THE political crisis in Cote d’ Ivoire may not be over yet as defeated President Laurent Gbagbo is holed up in a bunker instead of handing over power to Alassane Ouattara who is said to have won the country’s presidential election.
The Associated Press (AP) said yesterday that as the political stalemate dragged on in Abidjan, there were new concerns about tensions erupting into violence in the country’s west. The United Nations (U.N) said more than 100 bodies had been found, and that some of the victims had been burned alive.
“All the incidents appear at least partly ethnically motivated,” said Rupert Colville, spokesman for the U.N. High Commissioner for Human Rights, in Geneva.
News of the bodies came a day after the International Rescue Committee warned that chaos was escalating, citing an “explosive mix of political, economic and ethnic tension” in the West African nation thrown into disarray by the November presidential election.
“Even if the political and military showdown in Abidjan ends today, we’re concerned that looting, hostility, bloodshed, reprisal killings and sexual assaults will escalate in communities across the country,” said Louis Falcy, the IRC’s country director in Cote d’Ivoire.
In his first television appearance since the siege of Abidjan began, Ouattara said late Thursday that his forces were setting up a security perimeter around the compound where Gbagbo is staying with his family.
Ouattara also said his troops would work to secure the streets of Abidjan, where people have hidden inside their homes this week amid heavy arms fire.

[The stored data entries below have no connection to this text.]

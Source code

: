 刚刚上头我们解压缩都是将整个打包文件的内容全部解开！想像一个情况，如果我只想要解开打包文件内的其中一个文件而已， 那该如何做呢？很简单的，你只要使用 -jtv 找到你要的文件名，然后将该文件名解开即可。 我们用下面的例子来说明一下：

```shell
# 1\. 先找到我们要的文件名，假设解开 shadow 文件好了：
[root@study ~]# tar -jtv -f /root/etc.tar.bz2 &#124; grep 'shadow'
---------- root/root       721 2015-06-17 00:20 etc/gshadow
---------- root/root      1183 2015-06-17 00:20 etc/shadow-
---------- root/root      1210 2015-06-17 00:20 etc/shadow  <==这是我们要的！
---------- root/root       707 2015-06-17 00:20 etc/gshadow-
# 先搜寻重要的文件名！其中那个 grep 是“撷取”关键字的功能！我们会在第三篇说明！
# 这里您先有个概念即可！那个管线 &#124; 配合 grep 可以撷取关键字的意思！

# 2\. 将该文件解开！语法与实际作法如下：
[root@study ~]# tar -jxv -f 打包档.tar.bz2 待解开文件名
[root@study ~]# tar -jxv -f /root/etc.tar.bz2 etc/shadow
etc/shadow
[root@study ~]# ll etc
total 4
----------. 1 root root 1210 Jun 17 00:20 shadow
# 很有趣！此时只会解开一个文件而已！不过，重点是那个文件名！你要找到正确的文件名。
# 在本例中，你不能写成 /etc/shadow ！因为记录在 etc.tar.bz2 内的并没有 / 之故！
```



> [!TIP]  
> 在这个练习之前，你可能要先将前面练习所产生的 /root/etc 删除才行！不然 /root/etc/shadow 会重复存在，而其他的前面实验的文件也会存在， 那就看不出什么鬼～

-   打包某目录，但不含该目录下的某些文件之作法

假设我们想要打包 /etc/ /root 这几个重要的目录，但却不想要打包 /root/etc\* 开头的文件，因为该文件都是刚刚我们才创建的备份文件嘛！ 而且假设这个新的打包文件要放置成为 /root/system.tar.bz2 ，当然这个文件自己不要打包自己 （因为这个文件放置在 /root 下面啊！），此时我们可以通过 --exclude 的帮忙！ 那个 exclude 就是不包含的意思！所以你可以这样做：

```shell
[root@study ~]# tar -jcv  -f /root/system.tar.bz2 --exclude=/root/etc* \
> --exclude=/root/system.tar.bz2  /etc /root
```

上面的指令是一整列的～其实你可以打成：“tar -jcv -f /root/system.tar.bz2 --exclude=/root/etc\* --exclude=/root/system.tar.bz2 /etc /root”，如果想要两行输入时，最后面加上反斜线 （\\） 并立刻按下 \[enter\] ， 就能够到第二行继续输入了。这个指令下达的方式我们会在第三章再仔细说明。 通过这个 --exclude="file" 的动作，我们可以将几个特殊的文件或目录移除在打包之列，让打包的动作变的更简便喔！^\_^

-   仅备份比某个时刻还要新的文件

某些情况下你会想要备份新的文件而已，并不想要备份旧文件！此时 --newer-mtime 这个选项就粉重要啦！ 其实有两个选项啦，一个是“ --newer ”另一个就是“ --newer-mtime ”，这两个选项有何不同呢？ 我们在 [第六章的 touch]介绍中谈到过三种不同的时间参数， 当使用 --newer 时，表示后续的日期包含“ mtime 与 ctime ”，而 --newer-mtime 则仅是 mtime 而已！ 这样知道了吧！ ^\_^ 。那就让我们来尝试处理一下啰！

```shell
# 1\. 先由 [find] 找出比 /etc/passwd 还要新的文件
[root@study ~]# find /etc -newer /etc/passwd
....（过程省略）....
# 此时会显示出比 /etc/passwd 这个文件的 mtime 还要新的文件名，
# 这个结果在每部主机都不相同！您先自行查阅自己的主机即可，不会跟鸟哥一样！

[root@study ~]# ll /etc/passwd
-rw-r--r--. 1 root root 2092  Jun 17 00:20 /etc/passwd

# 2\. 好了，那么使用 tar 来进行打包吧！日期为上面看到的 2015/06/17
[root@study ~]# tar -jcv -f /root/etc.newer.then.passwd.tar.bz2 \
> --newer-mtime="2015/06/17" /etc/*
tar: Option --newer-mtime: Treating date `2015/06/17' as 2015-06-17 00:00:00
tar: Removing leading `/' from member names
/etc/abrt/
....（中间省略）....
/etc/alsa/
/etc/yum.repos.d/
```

U.N. and French forces have been attacking Gbagbo’s weapons arsenal, which has been used against civilians during the four-month-long political standoff.

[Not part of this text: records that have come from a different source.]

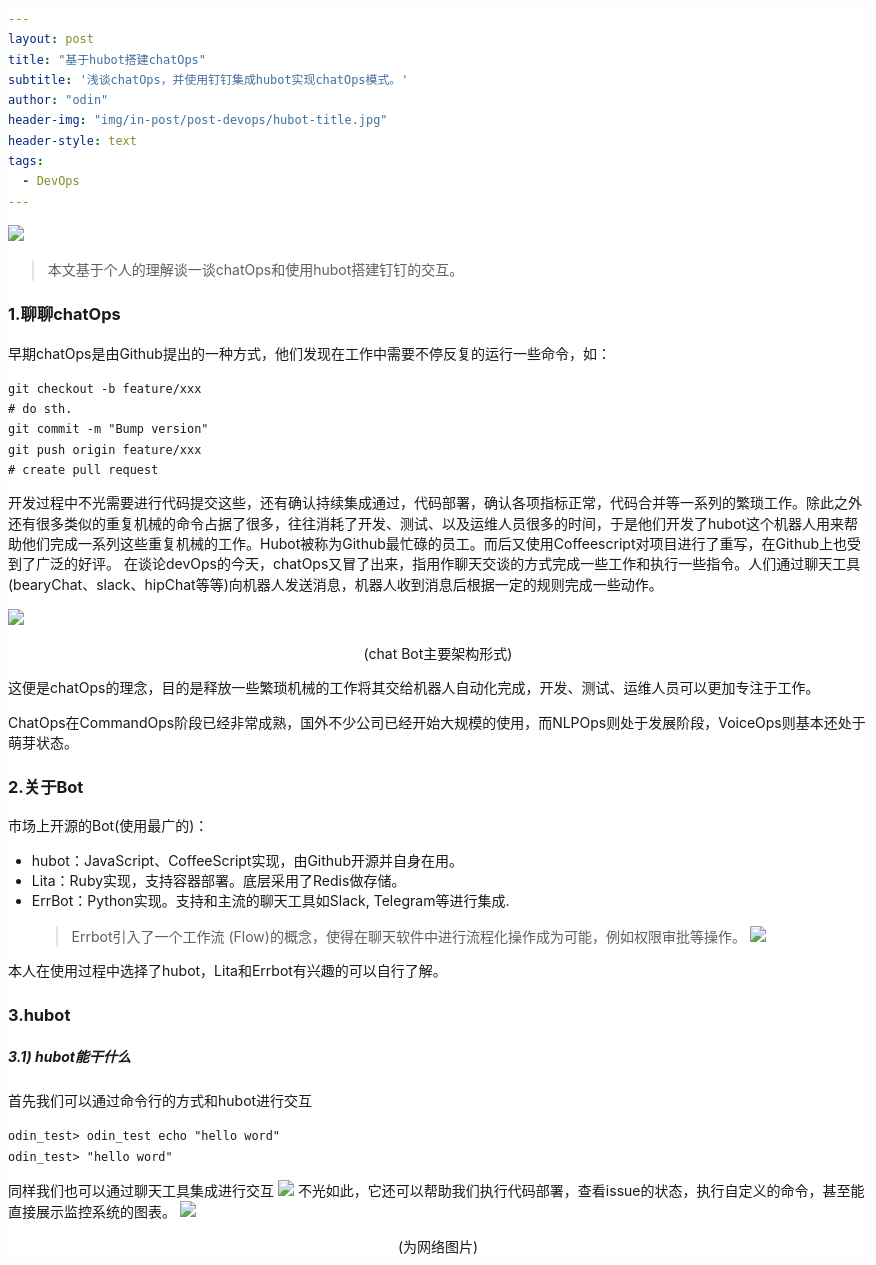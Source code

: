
 ```yaml
---
layout: post
title: "基于hubot搭建chatOps"
subtitle: '浅谈chatOps，并使用钉钉集成hubot实现chatOps模式。'
author: "odin"
header-img: "img/in-post/post-devops/hubot-title.jpg"
header-style: text
tags:
  - DevOps
---
```


![]({{site.baseurl}}/img/in-post/post-devops/hubot-title.jpg)

>本文基于个人的理解谈一谈chatOps和使用hubot搭建钉钉的交互。

### 1.聊聊chatOps
早期chatOps是由Github提出的一种方式，他们发现在工作中需要不停反复的运行一些命令，如：
```
git checkout -b feature/xxx
# do sth.
git commit -m "Bump version"
git push origin feature/xxx
# create pull request
```
开发过程中不光需要进行代码提交这些，还有确认持续集成通过，代码部署，确认各项指标正常，代码合并等一系列的繁琐工作。除此之外还有很多类似的重复机械的命令占据了很多，往往消耗了开发、测试、以及运维人员很多的时间，于是他们开发了hubot这个机器人用来帮助他们完成一系列这些重复机械的工作。Hubot被称为Github最忙碌的员工。而后又使用Coffeescript对项目进行了重写，在Github上也受到了广泛的好评。
在谈论devOps的今天，chatOps又冒了出来，指用作聊天交谈的方式完成一些工作和执行一些指令。人们通过聊天工具(bearyChat、slack、hipChat等等)向机器人发送消息，机器人收到消息后根据一定的规则完成一些动作。

![]({{site.baseurl}}/img/in-post/post-devops/chat-bot.jpg)
<center>(chat Bot主要架构形式)</center>

这便是chatOps的理念，目的是释放一些繁琐机械的工作将其交给机器人自动化完成，开发、测试、运维人员可以更加专注于工作。

ChatOps在CommandOps阶段已经非常成熟，国外不少公司已经开始大规模的使用，而NLPOps则处于发展阶段，VoiceOps则基本还处于萌芽状态。

### 2.关于Bot
市场上开源的Bot(使用最广的)：
* hubot：JavaScript、CoffeeScript实现，由Github开源并自身在用。
* Lita：Ruby实现，支持容器部署。底层采用了Redis做存储。
* ErrBot：Python实现。支持和主流的聊天工具如Slack, Telegram等进行集成.
    > Errbot引入了一个工作流 (Flow)的概念，使得在聊天软件中进行流程化操作成为可能，例如权限审批等操作。
    > ![]({{site.baseurl}}/img/in-post/post-devops/errbot-workflow.jpg)
    
  

本人在使用过程中选择了hubot，Lita和Errbot有兴趣的可以自行了解。

### 3.hubot
##### 3.1) hubot能干什么
首先我们可以通过命令行的方式和hubot进行交互
```
odin_test> odin_test echo "hello word"
odin_test> "hello word"
```
同样我们也可以通过聊天工具集成进行交互
![]({{site.baseurl}}/img/in-post/post-devops/dingtalk.jpg)
不光如此，它还可以帮助我们执行代码部署，查看issue的状态，执行自定义的命令，甚至能直接展示监控系统的图表。
![]({{site.baseurl}}/img/in-post/post-devops/hubot-more.jpg)
<center>(为网络图片)</center>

In his speech, Ouattara also sought to get the economy of the world’s largest cocoa producer functioning again, calling for banks to open on Monday and for the European Union to lift sanctions so that cocoa exports can resume. The goals are ambitious ones, though, under security conditions so dire that U.N. and French forces have been evacuating foreigners from Abidjan neighborhoods.
Ouattara was declared the winner of the November presidential election but Gbagbo has refused to cede power. On Thursday, he continued to insist he’d won and stressed he would never leave the West African country he has ruled for the past 10 years.
“I reached the head of state and his wife less than an hour ago and no, he will not surrender. President Gbagbo will not cede,” said his adviser Toussaint Alain by telephone from Paris. “It’s a question of principle. President Gbagbo is not a monarch. He is not a king. He is not an emperor. He is a president elected by his people.”
Gbagbo was declared the loser both by his country’s electoral body and by international observers including the U.N. After four months of diplomacy, Ouattara gave the go-ahead for a military intervention led by fighters from a former rebel group. U.N. and French forces joined the effort this week.